Una insolita Roma per Matteo Nucci


Matteo Nucci è da poche settimane in libreria con “E’ giusto obbedire alla notte”, il suo ultimo romanzo con il quale la casa editrice Ponte alle Grazie concorre al Premio Strega 2017.

Nucci, non nuovo a questa kermesse letteraria, poco incline all’idea che l’importante sia partecipare, porta in concorso una storia difficile e a tratti dura, come sempre ancorata alla sua passione per il mondo classico.

Profondo conoscitore  del pensiero degli antichi e degli eroi che ne sono derivati, ne ha celebrato le caratteristiche più intime e meno consuete, come il pianto che il mondo moderno ha bandito dall’universo maschile dimenticandone la reale portata (“Le lacrime degli eroi”).

Pur senza entrare nello specifico della saggistica da lui prodotta, l’autore ha rivelato sempre, anche se in modo indiretto, il legame indissolubile che lo tiene unito all’antica civiltà greca, emergente nello scegliere la Grecia come meta di riferimento di un viaggio alla ricerca di verità profonde (lo compie Lorenzo, il protagonista di “Sono comuni le cose degli amici”), o l’antica tauromachia come ancestrale attività ludica da coniugare alla moderna pratica della corrida (“Il toro non sbaglia mai”).

Ed ora tocca ad Omero donare in prestito a Matteo Nucci un suo verso, che lo scrittore trasforma nel titolo dell’ultimo lavoro: che fosse giusto obbedire alla notte lo sapevano già gli uomini che si scontravano in duelli mortali sui campi di battaglia più di tremila anni fa, perché sprofondare nella vastità del buio è necessario per poter ancora ritornare alla luce.

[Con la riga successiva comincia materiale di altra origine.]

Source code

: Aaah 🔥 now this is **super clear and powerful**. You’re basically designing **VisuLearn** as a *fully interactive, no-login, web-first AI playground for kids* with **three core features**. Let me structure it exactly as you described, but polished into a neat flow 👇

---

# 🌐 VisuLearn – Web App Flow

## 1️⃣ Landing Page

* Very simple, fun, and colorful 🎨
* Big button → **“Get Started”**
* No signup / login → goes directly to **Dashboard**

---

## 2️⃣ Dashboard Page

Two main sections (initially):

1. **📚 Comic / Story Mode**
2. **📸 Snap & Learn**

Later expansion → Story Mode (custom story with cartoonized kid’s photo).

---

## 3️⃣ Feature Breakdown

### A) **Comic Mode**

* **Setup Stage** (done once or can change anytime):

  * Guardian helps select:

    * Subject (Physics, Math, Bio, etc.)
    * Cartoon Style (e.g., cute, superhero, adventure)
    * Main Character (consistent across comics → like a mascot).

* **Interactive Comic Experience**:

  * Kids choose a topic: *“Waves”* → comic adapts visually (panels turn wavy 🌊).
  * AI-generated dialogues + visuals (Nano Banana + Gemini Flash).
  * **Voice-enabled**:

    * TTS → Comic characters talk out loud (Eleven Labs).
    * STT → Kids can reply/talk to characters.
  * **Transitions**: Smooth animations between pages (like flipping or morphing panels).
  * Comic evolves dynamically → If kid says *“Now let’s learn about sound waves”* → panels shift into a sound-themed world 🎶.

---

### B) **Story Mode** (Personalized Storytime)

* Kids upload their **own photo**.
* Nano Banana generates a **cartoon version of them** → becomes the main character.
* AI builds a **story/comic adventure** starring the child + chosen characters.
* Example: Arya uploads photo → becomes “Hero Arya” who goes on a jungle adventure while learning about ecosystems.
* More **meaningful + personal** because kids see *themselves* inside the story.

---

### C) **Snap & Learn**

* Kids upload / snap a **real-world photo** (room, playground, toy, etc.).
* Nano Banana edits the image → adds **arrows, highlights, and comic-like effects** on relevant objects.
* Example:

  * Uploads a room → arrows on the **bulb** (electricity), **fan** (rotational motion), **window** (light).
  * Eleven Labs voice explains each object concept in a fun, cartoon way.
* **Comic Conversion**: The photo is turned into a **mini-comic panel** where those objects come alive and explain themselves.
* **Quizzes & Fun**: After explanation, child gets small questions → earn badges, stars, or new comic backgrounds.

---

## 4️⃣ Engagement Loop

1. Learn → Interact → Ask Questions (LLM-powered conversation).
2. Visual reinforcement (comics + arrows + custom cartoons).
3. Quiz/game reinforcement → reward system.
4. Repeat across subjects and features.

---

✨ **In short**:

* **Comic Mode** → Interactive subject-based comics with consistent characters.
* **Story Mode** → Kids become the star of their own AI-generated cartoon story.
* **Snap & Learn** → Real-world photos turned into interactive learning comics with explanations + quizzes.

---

L’umanità semplice dei personaggi di Matteo Nucci

Non sono certo eroi nel senso profondo del termine i personaggi che popolano le pagine di Nucci: rappresentano invece un’umanità sfilacciata, ricomponibile a stento in un quadro d’insieme, caratterizzati come sono da qualità bizzarre, da comportamenti scostanti, da gesti e parole ripetitivi ma densi di significato per coloro a cui appartengono.

In mezzo a loro si trova a vivere per scelta un uomo di cinquant’anni, Ippolito, chiamato il Dottore, allontanatosi dal centro di Roma per trovare una sorta di nuova identità legandosi alla periferia più degradata, quella che si crea dal nulla ovunque ci sia uno spazio libero per costruire un campo nomade, un’abitazione provvisoria, addirittura una trattoria improvvisata chiamata l’Anaconda e gestita da anguillari.

L’elemento comune e condiviso è il fiume, il Tevere che non scorre più tra argini costruiti dall’uomo a sua difesa, ma attraversa libero le campagne, tra anse e ristagni che fanno da sfondo alla vita di confine di chi qui vive.

Ippolito ha scelto di lasciarsi alle spalle il suo passato e la sua vita precedente per ricostruirne una nuova partendo dal basso, dall’infimo, calandosi tra coloro che mai aveva conosciuto in precedenza, riscoprendo come solo con una silenziosa ubbidienza alla notte del cuore si può sperare di riaprirsi alla luce.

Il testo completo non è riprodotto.